I was listening to an Anishinaabe speaker named Antoine Treuer a number of years ago. Something he said has always stayed with me. He said as long as English subtitles were present, nobody would ever have the discipline to learn the language. Learning can only be achieved if the document being read was in the Native Language or the video being viewed was pure Ojibwe. One would assume by looking at my books that I didn't agree with Antoine, however, I would argue the perfect books would have no English in them. I did a market study and found that the books would not be used unless parents and teachers had the context of what the book was saying. I wholeheartedly agree with Mr. Treuer and have accepted his challenge as a concept to embrace in everything I help to create. As well, if one adheres to the philosophy that the languages should only be transferred orally, then books are not going to satisfy this audience anyway. Be it said, that one could argue reading the book aloud to a child is an oral transfer anyway, but we'll save this discussion for another time.
Back to Indigitization. The Children’s Shows we produce with Corporate Films Canada are filmed, created and viewed 100% in Native Languages. In the DVDs, we provide the English transcripts, but one needs to search for these within the disks and they are provided only for reference and context so non-speakers can relate the ideas of the show itself. These Native Language shows are effective because we have chosen an audience aged between 2 and 5 years old. At this age, children are sponges for language acquisition. One source I cite says children at this age learn about 3 to 5,000 words, hence our focus on children. We do not realize when a child is watching an English TV show, they are still learning words, sounds and sentence structures particular to the language being played. I always reflect back to Antoine Treuer every time I get surveys back saying we should have subtitles. Think about it, the request is because the people want to understand what is being said, not to learn the language. I've yet to have a child ask for them.
So there we have it, a bunch of preamble but let's get back to some of the benefits of Indigitization.

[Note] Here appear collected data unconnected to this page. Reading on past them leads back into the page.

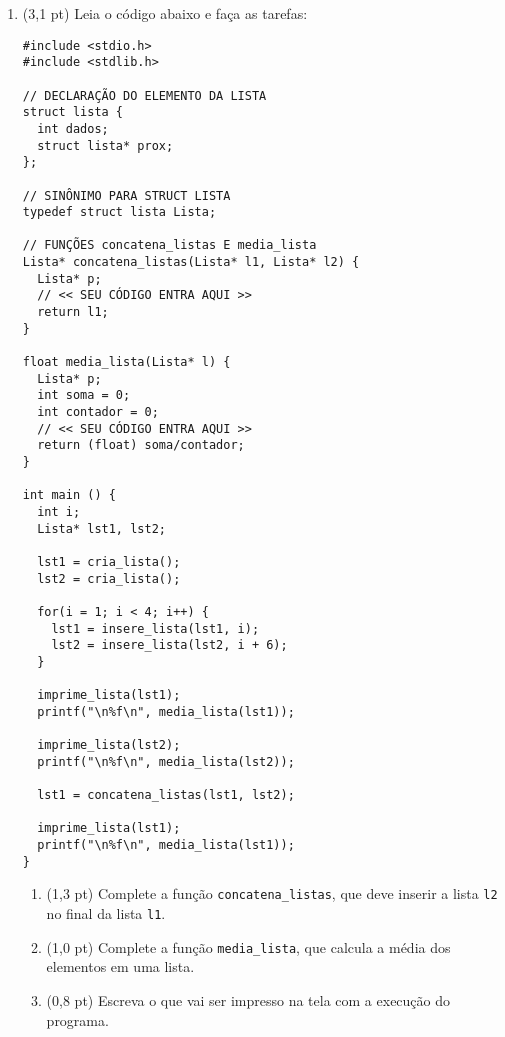 \documentclass[a4paper,10pt]{article}
\begin{document}
\begin{multicols*}{2}
\begin{enumerate}
  \bigskip

  \item (3,1 pt) Leia o código abaixo e faça as tarefas:

  \begin{verbatim}
#include <stdio.h>
#include <stdlib.h>

// DECLARAÇÃO DO ELEMENTO DA LISTA
struct lista {
  int dados;
  struct lista* prox;
};

// SINÔNIMO PARA STRUCT LISTA
typedef struct lista Lista;

// FUNÇÕES concatena_listas E media_lista
Lista* concatena_listas(Lista* l1, Lista* l2) {
  Lista* p;
  // << SEU CÓDIGO ENTRA AQUI >>
  return l1;
}

float media_lista(Lista* l) {
  Lista* p;
  int soma = 0;
  int contador = 0;
  // << SEU CÓDIGO ENTRA AQUI >>
  return (float) soma/contador;
}

int main () {
  int i;
  Lista* lst1, lst2;

  lst1 = cria_lista();
  lst2 = cria_lista();

  for(i = 1; i < 4; i++) {
    lst1 = insere_lista(lst1, i);
    lst2 = insere_lista(lst2, i + 6);
  }

  imprime_lista(lst1);
  printf("\n%f\n", media_lista(lst1));

  imprime_lista(lst2);
  printf("\n%f\n", media_lista(lst2));

  lst1 = concatena_listas(lst1, lst2);

  imprime_lista(lst1);
  printf("\n%f\n", media_lista(lst1));
}
  \end{verbatim}

  \begin{enumerate}
    \item (1,3 pt) Complete a função \texttt{concatena\_listas}, que deve inserir a lista \texttt{l2} no final da lista \texttt{l1}.
    \item (1,0 pt) Complete a função \texttt{media\_lista}, que calcula a média dos elementos em uma lista.
    \item (0,8 pt) Escreva o que vai ser impresso na tela com a execução do programa.
  \end{enumerate}
\end{enumerate}
\end{multicols*}
\end{document}
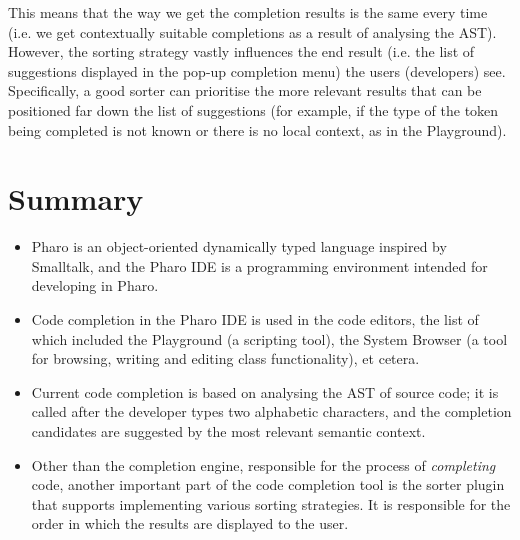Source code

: This means that the way we get the completion results is the same every time (i.e. we get contextually suitable completions as a result of analysing the AST). However, the sorting strategy vastly influences the end result (i.e. the list of suggestions displayed in the pop-up completion menu) the users (developers) see. Specifically, a good sorter can prioritise the more relevant results that can be positioned far down the list of suggestions (for example, if the type of the token being completed is not known or there is no local context, as in the Playground).

\section{Summary}
\label{sec:PharoCompletion-Summary}
\begin{itemize}
    \item Pharo is an object-oriented dynamically typed language inspired by Smalltalk, and the Pharo IDE is a programming environment intended for developing in Pharo.
    \item Code completion in the Pharo IDE is used in the code editors, the list of which included the Playground (a scripting tool), the System Browser (a tool for browsing, writing and editing class functionality), et cetera.
    \item Current code completion is based on analysing the AST of source code; it is called after the developer types two alphabetic characters, and the completion candidates are suggested by the most relevant semantic context.
    \item Other than the completion engine, responsible for the process of \textit{completing} code, another important part of the code completion tool is the sorter plugin that supports implementing various sorting strategies. It is responsible for the order in which the results are displayed to the user.
\end{itemize}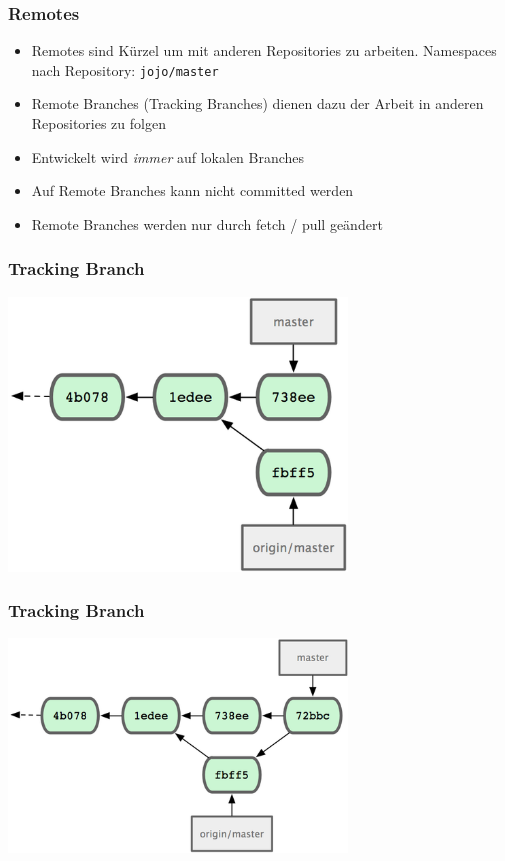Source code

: \begin{frame}
  \frametitle{Remotes}
  \begin{itemize}
    \item Remotes sind Kürzel um mit anderen Repositories zu arbeiten. Namespaces nach Repository: {\tt jojo/master}
    \item Remote Branches (Tracking Branches) dienen dazu der Arbeit in anderen Repositories zu folgen
    \item Entwickelt wird \emph{immer} auf lokalen Branches
    \item Auf Remote Branches kann nicht committed werden
    \item Remote Branches werden nur durch fetch / pull geändert
  \end{itemize}
\end{frame}

\begin{frame}
  \frametitle{Tracking Branch}
  \begin{center}
    \includegraphics[width=9cm]{img/remote_1.png}
  \end{center}
\end{frame}

\begin{frame}
  \frametitle{Tracking Branch}
  \begin{center}
    \includegraphics[width=9cm]{img/remote_2.png}
  \end{center}
\end{frame}

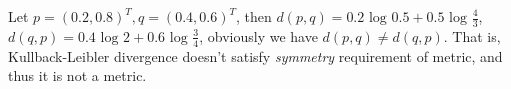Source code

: \documentclass[a4paper,11pt]{article}
\theoremstyle{mytheor}
\begin{document}
Let $p = (0.2, 0.8)^T, q = (0.4, 0.6)^T$,
then $d(p,q) = 0.2 \text{ log }0.5 + 0.5\text{ log } \frac{4}{3}$, $d(q,p) = 0.4 \text{ log } 2 + 0.6 \text{ log }\frac{3}{4}$,
obviously we have $d(p,q) \neq d(q,p)$. That is, Kullback-Leibler divergence doesn't satisfy 
\textit{symmetry} requirement of metric, and thus it is not a metric.
\end{document}
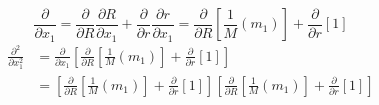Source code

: \documentclass{article}
\begin{document}
{\begin{enumerate}
		\[
			\frac{\partial}{\partial x_1} = \frac{\partial}{\partial R} \frac{\partial R}{\partial x_1} + \frac{\partial}{\partial r} \frac{\partial r}{\partial x_1} = \frac{\partial}{\partial R} \left[ \frac{1}{M} \left( m_1 \right) \right] + \frac{\partial}{\partial r} \left[ 1 \right]
		\]
		\begin{equation*}
			\begin{split}
				\frac{\partial^2}{\partial x^2_1} &= \frac{\partial}{\partial x_1} \left[ \frac{\partial}{\partial R} \left[ \frac{1}{M} \left( m_1 \right) \right] + \frac{\partial}{\partial r} \left[ 1 \right] \right] \\
				&= \left[ \frac{\partial}{\partial R} \left[ \frac{1}{M} \left( m_1 \right) \right] + \frac{\partial}{\partial r} \left[ 1 \right] \right] \left[ \frac{\partial}{\partial R} \left[ \frac{1}{M} \left( m_1 \right) \right] + \frac{\partial}{\partial r} \left[ 1 \right] \right] \\

\end{split}
\end{equation*}
\end{enumerate}}
\end{document}

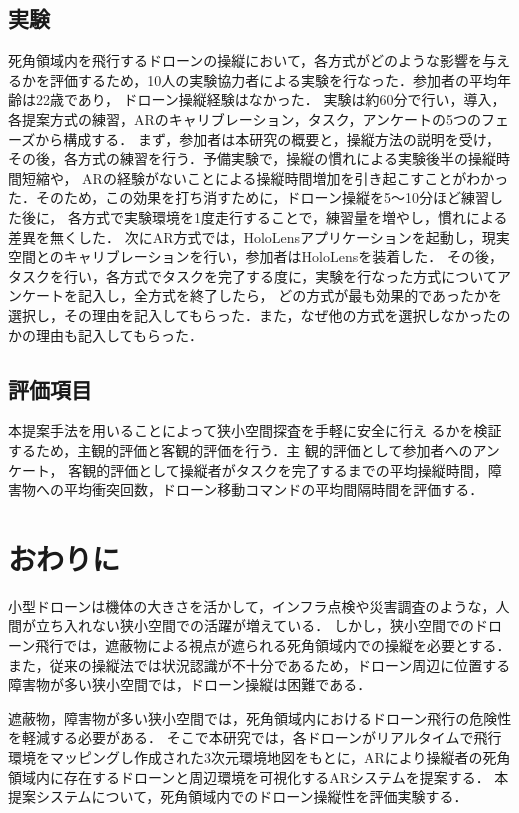 \documentclass[a4paper,10pt,twocolumn,uplatex]{jsarticle}
\begin{document}
\subsection{実験}
死角領域内を飛行するドローンの操縦において，各方式がどのような影響を与えるかを評価するため，10人の実験協力者による実験を行なった．参加者の平均年齢は22歳であり，
ドローン操縦経験はなかった．
実験は約60分で行い，導入，各提案方式の練習，ARのキャリブレーション，タスク，アンケートの5つのフェーズから構成する．
まず，参加者は本研究の概要と，操縦方法の説明を受け，その後，各方式の練習を行う．予備実験で，操縦の慣れによる実験後半の操縦時間短縮や，
ARの経験がないことによる操縦時間増加を引き起こすことがわかった．そのため，この効果を打ち消すために，ドローン操縦を5〜10分ほど練習した後に，
各方式で実験環境を1度走行することで，練習量を増やし，慣れによる差異を無くした．
次にAR方式では，HoloLensアプリケーションを起動し，現実空間とのキャリブレーションを行い，参加者はHoloLensを装着した．
その後，タスクを行い，各方式でタスクを完了する度に，実験を行なった方式についてアンケートを記入し，全方式を終了したら，
どの方式が最も効果的であったかを選択し，その理由を記入してもらった．また，なぜ他の方式を選択しなかったのかの理由も記入してもらった．


\subsection{評価項目}
本提案手法を用いることによって狭小空間探査を手軽に安全に行え
るかを検証するため，主観的評価と客観的評価を行う．主
観的評価として参加者へのアンケート，
客観的評価として操縦者がタスクを完了するまでの平均操縦時間，障害物への平均衝突回数，ドローン移動コマンドの平均間隔時間を評価する．


\section{おわりに}

小型ドローンは機体の大きさを活かして，インフラ点検や災害調査のような，人間が立ち入れない狭小空間での活躍が増えている．
しかし，狭小空間でのドローン飛行では，遮蔽物による視点が遮られる死角領域内での操縦を必要とする．
また，従来の操縦法では状況認識が不十分であるため，ドローン周辺に位置する障害物が多い狭小空間では，ドローン操縦は困難である．\par
遮蔽物，障害物が多い狭小空間では，死角領域内におけるドローン飛行の危険性を軽減する必要がある．
そこで本研究では，各ドローンがリアルタイムで飛行環境をマッピングし作成された3次元環境地図をもとに，ARにより操縦者の死角領域内に存在するドローンと周辺環境を可視化するARシステムを提案する．
本提案システムについて，死角領域内でのドローン操縦性を評価実験する．
\end{document}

We're currently Indigitizing some Native Languages into a translation tool so daycare workers can produce their own lessons and material. We are customizing the interface of the display, based on daycare workers requests, so the work we produce will get used. If a teacher in Japan wants to teach Ojibwe verb conjugation, they now have the capability because the Internet has provided access independent of location and free from proximity to speakers. The Children’s shows are only using Native Language with no English whatsoever. The children are exposed to the language in an immersion setting where the parent, teacher or daycare worker needs no prior knowledge of the language. Optimally, of course, a Native Language speaker can augment the experience more effectively and authentically. In the absence of a Native Speaker, through Indigitization, the sounds, sentence structure and vocabulary can still be transferred to the child because it is indexed in a retrievable manner.
The people I work with on these projects are amazing. To a person, they want to make a difference but they didn't know they had the ability to have impact on a much broader scale. Their work has immortality, in a way, because once published on the Internet, Indigitized content is almost impossible to remove. The advent of the Internet provides access anywhere, anytime. Indexing the material in a consumable way through Indigitization creates a permanent lesson for use, even if language knowledge disappears in a certain geographical area. Clearly, this is not to replace real life lessons, nor is Indigitization used to replace things like Elders' teachings or learning from the land, for example. But it is better than raising your kids to speak and act like me.